Cronenberg reveals the fleshy parts of Hollywood in Maps to the Stars — a film review

February 25, 2015

MTSVOD_401420754923Considering the story of Maps to the Stars, you may be forgiven for questioning David Cronenberg’s feelings toward Tinsel Town. It follows a family of recognizable modern-day Hollywood archetypes. Benjie (Evan Bird) is a bratty 13-year-old child actor fresh out of rehab. His “momager” (Olivia Williams) cares less about the boy’s mental state than his next big paycheck reprising the title role in Bad Babysitter 2. His father, Dr. Stafford Weiss (John Cusack), is a new age guru less involved with his family than his persona as a host of a self-help TV show, “The Hour of Power,” and making house calls to celebrities like Havana Segrand (Julianne Moore) where he practices a form of Reiki mixed with platitudes from the school of Carl Jung.
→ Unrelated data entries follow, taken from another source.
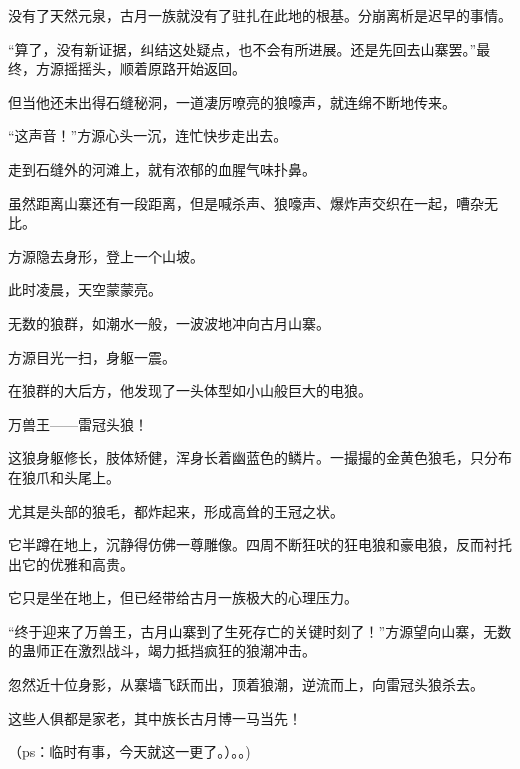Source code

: \begin{this_body}
没有了天然元泉，古月一族就没有了驻扎在此地的根基。分崩离析是迟早的事情。

“算了，没有新证据，纠结这处疑点，也不会有所进展。还是先回去山寨罢。”最终，方源摇摇头，顺着原路开始返回。

但当他还未出得石缝秘洞，一道凄厉嘹亮的狼嚎声，就连绵不断地传来。

“这声音！”方源心头一沉，连忙快步走出去。

走到石缝外的河滩上，就有浓郁的血腥气味扑鼻。

虽然距离山寨还有一段距离，但是喊杀声、狼嚎声、爆炸声交织在一起，嘈杂无比。

方源隐去身形，登上一个山坡。

此时凌晨，天空蒙蒙亮。

无数的狼群，如潮水一般，一波波地冲向古月山寨。

方源目光一扫，身躯一震。

在狼群的大后方，他发现了一头体型如小山般巨大的电狼。

万兽王——雷冠头狼！

这狼身躯修长，肢体矫健，浑身长着幽蓝色的鳞片。一撮撮的金黄色狼毛，只分布在狼爪和头尾上。

尤其是头部的狼毛，都炸起来，形成高耸的王冠之状。

它半蹲在地上，沉静得仿佛一尊雕像。四周不断狂吠的狂电狼和豪电狼，反而衬托出它的优雅和高贵。

它只是坐在地上，但已经带给古月一族极大的心理压力。

“终于迎来了万兽王，古月山寨到了生死存亡的关键时刻了！”方源望向山寨，无数的蛊师正在激烈战斗，竭力抵挡疯狂的狼潮冲击。

忽然近十位身影，从寨墙飞跃而出，顶着狼潮，逆流而上，向雷冠头狼杀去。

这些人俱都是家老，其中族长古月博一马当先！

（ps：临时有事，今天就这一更了。）。。)

\end{this_body}


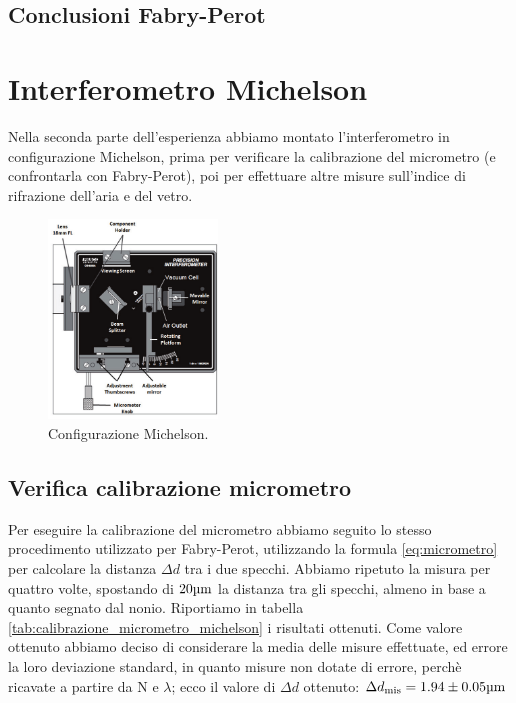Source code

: \documentclass[letterpaper,12pt]{article}
\begin{document}
\subsection{Conclusioni Fabry-Perot}

\newpage
\section{Interferometro Michelson}
Nella seconda parte dell'esperienza abbiamo montato l'interferometro in configurazione Michelson, prima per verificare 
la calibrazione del micrometro (e confrontarla con Fabry-Perot), poi per effettuare altre misure sull'indice di rifrazione
dell'aria e del vetro.
\begin{figure}[h]
    \centering
    \includegraphics[width=0.4\textwidth]{Michelson_aria.png}
    \caption{Configurazione Michelson.}
    \label{fig:michelson config}
\end{figure}

\subsection{Verifica calibrazione micrometro}
Per eseguire la calibrazione del micrometro abbiamo seguito lo stesso procedimento utilizzato per Fabry-Perot, 
utilizzando la formula \ref{eq:micrometro} per calcolare la distanza $\Delta d$ tra i due specchi. Abbiamo ripetuto
la misura per quattro volte, spostando di $20 \text{\SIUnitSymbolMicro m}$ la distanza tra gli specchi, almeno in base a quanto segnato 
dal nonio. Riportiamo in tabella \ref{tab:calibrazione_micrometro_michelson} i risultati ottenuti. Come valore ottenuto
abbiamo deciso di considerare la media delle misure effettuate, ed errore la loro deviazione standard, in quanto 
misure non dotate di errore, perchè ricavate a partire da N e $\lambda$; ecco il valore di $\Delta d$ ottenuto: 
$\Delta d_\text{mis} = 1.94 \pm0.05\text{\SIUnitSymbolMicro m} $
\end{document}
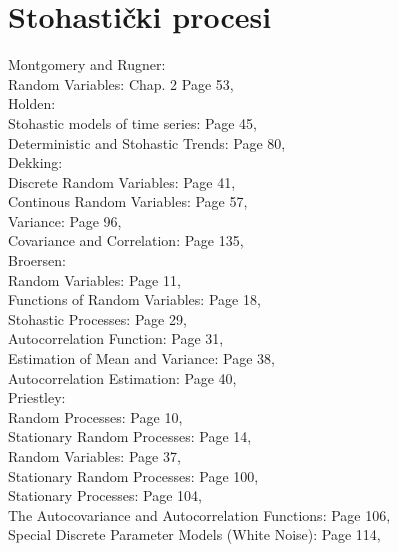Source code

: \documentclass[a4paper,12pt,oneside]{memoir}
\begin{document}
        \section{Stohastički procesi} \label{stoh_proc}
            Montgomery and Rugner:\\
            Random Variables: Chap. 2 Page 53,\\

            Holden:\\
            Stohastic models of time series: Page 45,\\
            Deterministic and Stohastic Trends: Page 80,\\

            Dekking:\\
            Discrete Random Variables: Page 41,\\
            Continous Random Variables: Page 57,\\
            Variance: Page 96,\\
            Covariance and Correlation: Page 135,\\


            Broersen:\\
            Random Variables: Page 11,\\
            Functions of Random Variables: Page 18,\\
            Stohastic Processes: Page 29,\\
            Autocorrelation Function: Page 31,\\
            Estimation of Mean and Variance: Page 38,\\
            Autocorrelation Estimation: Page 40,\\

            Priestley:\\
            Random Processes: Page 10,\\
            Stationary Random Processes: Page 14,\\
            Random Variables: Page 37,\\
            Stationary Random Processes: Page 100,\\
            Stationary Processes: Page 104,\\
            The Autocovariance and Autocorrelation Functions: Page 106,\\
            Special Discrete Parameter Models (White Noise): Page 114,\\
\end{document}
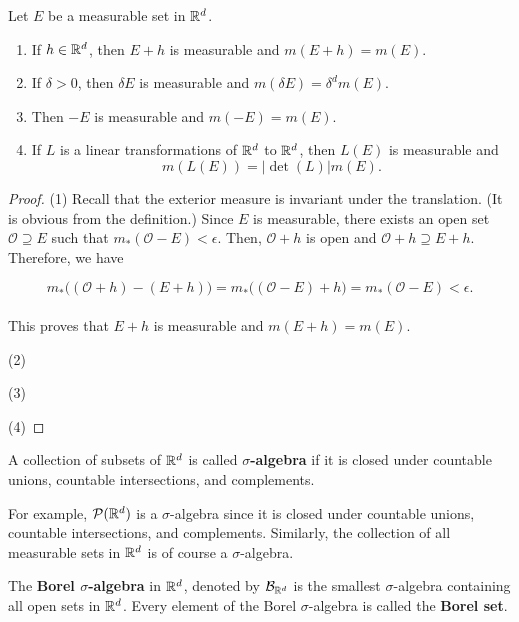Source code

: \documentclass[12pt, a4paper, openany, twoside]{book}
\theoremstyle{definition}
\theoremstyle{remark}
\theoremstyle{plain}
\numberwithin{equation}{section}
\begin{document}
\vspace{5mm}
\begin{tcolorbox}[colback=yellow!10!white,colframe=brown!75!black,title=Proposition 1.3.6]\label{Proposition 1.3.6}
    Let $E$ be a measurable set in ${\mathbb {R}}^d$.
    \begin{enumerate}
        \item [(1)] If $h\in{\mathbb {R}}^d$, then $E+h$ is measurable and $m(E+h)=m(E)$.
        \item [(2)] If $\delta>0$, then $\delta E$ is measurable and $m(\delta E)=\delta^d m(E)$.
        \item [(3)] Then $-E$ is measurable and $m(-E)=m(E)$.
        \item [(4)] If $L$ is a linear transformations of ${\mathbb {R}}^d$ to ${\mathbb {R}}^d$, then $L(E)$ is measurable and 
        \[m(L(E))=|\det{(L)}|m(E).\]
    \end{enumerate}
\end{tcolorbox}
\begin{proof}
    (1) Recall that the exterior measure is invariant under the translation. (It is obvious from the definition.) Since $E$ is measurable, there exists an open set $\mathcal{O}\supseteq E$ such that $m_*(\mathcal{O}-E)<\epsilon$. Then, $\mathcal{O}+h$ is open and $\mathcal{O}+h\supseteq E+h$. Therefore, we have 

    \[m_*\big((\mathcal{O}+h)-(E+h)\big)=m_*\big((\mathcal{O}-E)+h\big)=m_*(\mathcal{O}-E)<\epsilon.\]
    \\
    This proves that $E+h$ is measurable and $m(E+h)=m(E)$.

    \vspace{5mm}
    (2) 

    \vspace{5mm}
    (3) 

    \vspace{5mm}
    (4)
\end{proof}
\vspace{5mm}
\begin{tcolorbox}[colback=yellow!10!white,colframe=blue!75!black,title=Definition 1.3.3]\label{Definition 1.3.3}
    A collection of subsets of ${\mathbb {R}}^d$ is called \textbf{$\sigma$-algebra} if it is closed under countable unions, countable intersections, and complements.
\end{tcolorbox}
\vspace{5mm}

For example, $\mathcal{P}({\mathbb {R}}^d)$ is a $\sigma$-algebra since it is closed under countable unions, countable intersections, and complements. Similarly, the collection of all measurable sets in ${\mathbb {R}}^d$ is of course a $\sigma$-algebra.
\vspace{5mm}
\begin{tcolorbox}[colback=yellow!10!white,colframe=blue!75!black,title=Definition 1.3.4]\label{Definition 1.3.4}
    The \textbf{Borel $\sigma$-algebra} in ${\mathbb {R}}^d$, denoted by $\mathcal{B}_{{\mathbb {R}}^d}$ is the smallest $\sigma$-algebra containing all open sets in ${\mathbb {R}}^d$. Every element of the Borel $\sigma$-algebra is called the \textbf{Borel set}.
\end{tcolorbox}
\end{document}
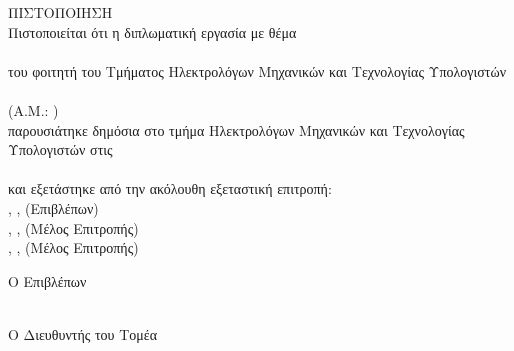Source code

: \pagestyle{empty}
\begin{center}
{\LARGE ΠΙΣΤΟΠΟΙΗΣΗ\\[1cm]}
\large Πιστοποιείται ότι η διπλωματική εργασία με θέμα\\[1cm]
\textbf{\bf \large \doctitle }\\[1cm]
του φοιτητή του Τμήματος Ηλεκτρολόγων Μηχανικών και Τεχνολογίας Υπολογιστών\\[1cm]
\metonoi \\[0.5cm]
(Α.Μ.: \studnum)\\[1cm]
παρουσιάτηκε δημόσια στο τμήμα  Ηλεκτρολόγων Μηχανικών και Τεχνολογίας Υπολογιστών στις\\[1cm]
\Large{\imerominiaExetasis}\\[1cm]
\large και εξετάστηκε από την ακόλουθη εξεταστική επιτροπή:\\[1cm]
\supname, \suptitle, \depECE \space (Επιβλέπων)\\[0.2cm]
\epitropiEna, \epitropiEnaTitle, \depECE \space (Μέλος Επιτροπής)\\[0.2cm]
\epitropiDyo, \epitropiDyoTitle, \depECE \space (Μέλος Επιτροπής)\\[1cm]
\end{center}
\begin{minipage}{0.5\textwidth}
\begin{flushleft} \large
Ο Επιβλέπων\\[0.5cm]
\supname\\
\emph{\suptitle}
\end{flushleft}
\end{minipage}
\begin{minipage}{0.5\textwidth}
\begin{flushright} \large
Ο Διευθυντής του Τομέα\\[0.5cm]
\headofdivision \\
\emph{\headofdivisiontitle}
\end{flushright}
\end{minipage}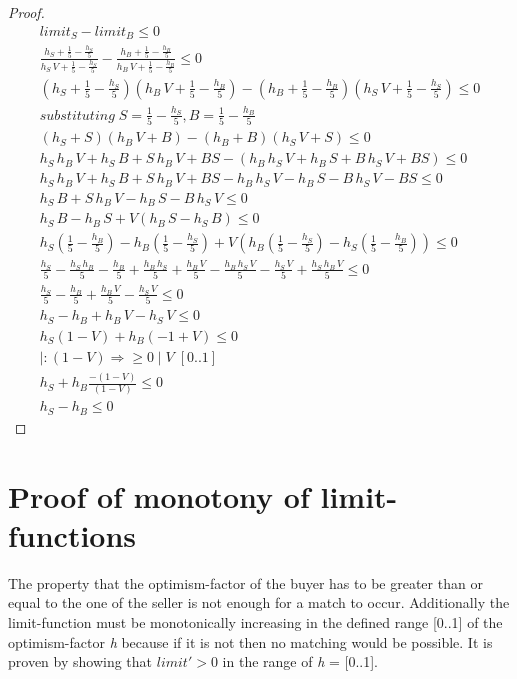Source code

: \documentclass[Bachelorarbeit.tex]{subfiles}
\begin{document}
\begin{proof}
\begin{align*}
	limit_S - limit_B \leq 0
	\\ \frac{h_S + \frac{1}{5} - \frac{h_S}{5}}{h_S \, V + \frac{1}{5} - \frac{h_S}{5}} - \frac{h_B + \frac{1}{5} - \frac{h_B}{5}}{h_B \, V + \frac{1}{5} - \frac{h_B}{5}} \leq 0
	\\ (h_S + \frac{1}{5} - \frac{h_S}{5})(h_B \, V + \frac{1}{5} - \frac{h_B}{5}) - (h_B + \frac{1}{5} - \frac{h_B}{5})(h_S \, V + \frac{1}{5} - \frac{h_S}{5}) \leq 0													
	\\ substituting \; S = \frac{1}{5} - \frac{h_S}{5}, B = \frac{1}{5} - \frac{h_B}{5}
	\\ (h_S + S)(h_B \, V + B) - (h_B + B)(h_S \, V + S) \leq 0
	\\ h_S \, h_B \, V + h_S \, B + S \, h_B \, V + BS - (h_B \, h_S \, V + h_B \, S + B \, h_S \, V + BS) \leq 0
	\\ h_S \, h_B \, V + h_S \, B + S \, h_B \, V + BS - h_B \, h_S \, V - h_B \, S - B \, h_S \, V - BS \leq 0
	\\ h_S \, B + S \, h_B \, V - h_B \, S - B \, h_S \, V \leq 0
	\\ h_S \, B - h_B \, S + V(h_B \, S - h_S \, B ) \leq 0 
	\\ h_S(\frac{1}{5} - \frac{h_B}{5}) - h_B(\frac{1}{5} - \frac{h_S}{5}) + V(h_B(\frac{1}{5} - \frac{h_S}{5}) - h_S(\frac{1}{5} - \frac{h_B}{5})) \leq 0
	\\ \frac{h_S}{5} - \frac{h_S \, h_B}{5} - \frac{h_B}{5} + \frac{h_B \, h_S}{5} + \frac{h_B \, V}{5} - \frac{h_B \, h_S \, V}{5} - \frac{h_S \, V}{5} + \frac{h_S \, h_B \, V}{5} \leq 0 
	\\ \frac{h_S}{5} - \frac{h_B}{5} + \frac{h_B \, V}{5} - \frac{h_S \, V}{5} \leq 0
	\\ h_S - h_B + h_B \, V - h_S \, V \leq 0 
	\\ h_S( 1 - V ) + h_B( -1 + V ) \leq 0 
	\\ |: (1-V) \Rightarrow \geq 0 \; | \; V \; [0..1]
	\\ h_S + h_B \frac{-(1-V)}{(1-V)} \leq 0
	\\ h_S - h_B \leq 0
\end{align*}
\end{proof}

\section{Proof of monotony of limit-functions}
The property that the optimism-factor of the buyer has to be greater than or equal to the one of the seller is not enough for a match to occur. Additionally the limit-function must be monotonically increasing in the defined range [0..1] of the optimism-factor \textit{h} because if it is not then no matching would be possible. It is proven by showing that $limit' > 0$ in the range of \textit{h} = [0..1].
\end{document}
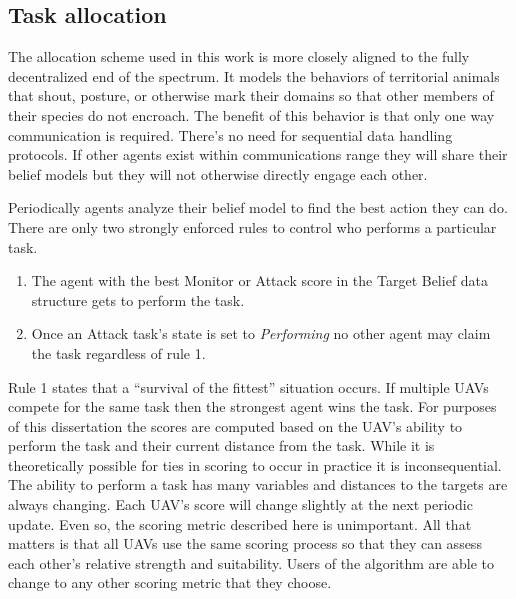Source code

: 
\subsection{Task allocation}
\label{sec:uncoordTaskingMyWork}


The allocation scheme used in this work is more closely aligned to the fully decentralized end of the spectrum.  It models the behaviors of territorial animals that shout, posture, or otherwise mark their domains so that other members of their species do not encroach.  The benefit of this behavior is that only one way communication is required.  There's no need for sequential data handling protocols.  If other agents exist within communications range they will share their belief models but they will not otherwise directly engage each other.  

Periodically agents analyze their belief model to find the best action they can do.  There are only two strongly enforced rules to control who performs a particular task.  

\begin{enumerate}
	\item The agent with the best Monitor or Attack score in the Target Belief data structure gets to perform the task.
	\item Once an Attack task's state is set to \textit{Performing} no other agent may claim the task regardless of rule 1.
\end{enumerate}

Rule 1 states that a ``survival of the fittest'' situation occurs.  If multiple UAVs compete for the same task then the strongest agent wins the task.  For purposes of this dissertation the scores are computed based on the UAV's ability to perform the task and their current distance from the task.  While it is theoretically possible for ties in scoring to occur in practice it is inconsequential.  The ability to perform a task has many variables and distances to the targets are always changing.  Each UAV's score will change slightly at the next periodic update.  Even so, the scoring metric described here is unimportant.  All that matters is that all UAVs use the same scoring process so that they can assess each other's relative strength and suitability.  Users of the algorithm are able to change to any other scoring metric that they choose.

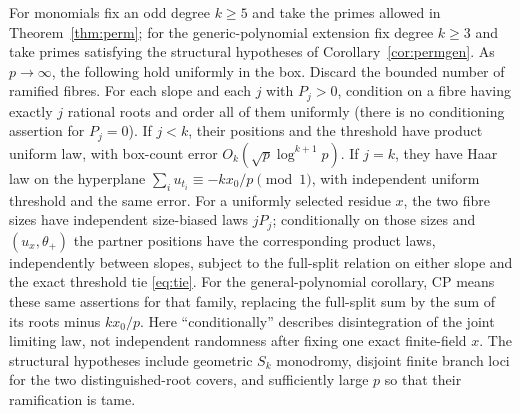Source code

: \begin{theorem}\label{hyp:positions}
For monomials fix an odd degree $k\ge5$ and take the primes allowed in Theorem~\ref{thm:perm}; for the generic-polynomial extension fix degree $k\ge3$ and take primes satisfying the structural hypotheses of Corollary~\ref{cor:permgen}.  As $p\to\infty$, the following hold uniformly in the box.
Discard the bounded number of ramified fibres.  For each slope and each $j$ with $P_j>0$, condition on a fibre having exactly $j$ rational roots and order all of them uniformly (there is no conditioning assertion for $P_j=0$).
If $j<k$, their positions and the threshold have product uniform law, with box-count error $O_k(\sqrt p\log^{k+1}p)$.
If $j=k$, they have Haar law on the hyperplane $\sum_i u_{t_i}\equiv-kx_0/p\pmod1$, with independent uniform threshold and the same error.
For a uniformly selected residue $x$, the two fibre sizes have independent size-biased laws $jP_j$;
conditionally on those sizes and $(u_x,\theta_+)$ the partner positions have the corresponding product laws, independently between slopes,
subject to the full-split relation on either slope and the exact threshold tie \eqref{eq:tie}.
For the general-polynomial corollary, CP means these same assertions for that family, replacing the full-split sum by the sum of its roots minus $kx_0/p$.
Here ``conditionally'' describes disintegration of the joint limiting law, not independent randomness after fixing one exact finite-field $x$.
The structural hypotheses include geometric $S_k$ monodromy, disjoint finite branch loci for the two distinguished-root covers,
and sufficiently large $p$ so that their ramification is tame.
\end{theorem}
Then there’s the ostracized Weiss daughter, 18-year-old Agatha (Mia Wasikowska). Fresh off a bus from Jupiter (Florida), the abandoned older sister has a face deformed by burns from a childhood case of pyromania. She wishes to “make amends” after her release from a mental institution on the other side of the States. She rekindles old trauma by slinking back into the family after taking a job as a “chore whore” for Havana and warming up to a limo driver (Robert Pattinson) who has aspirations to write, direct or act, whatever he can do to get into the biz.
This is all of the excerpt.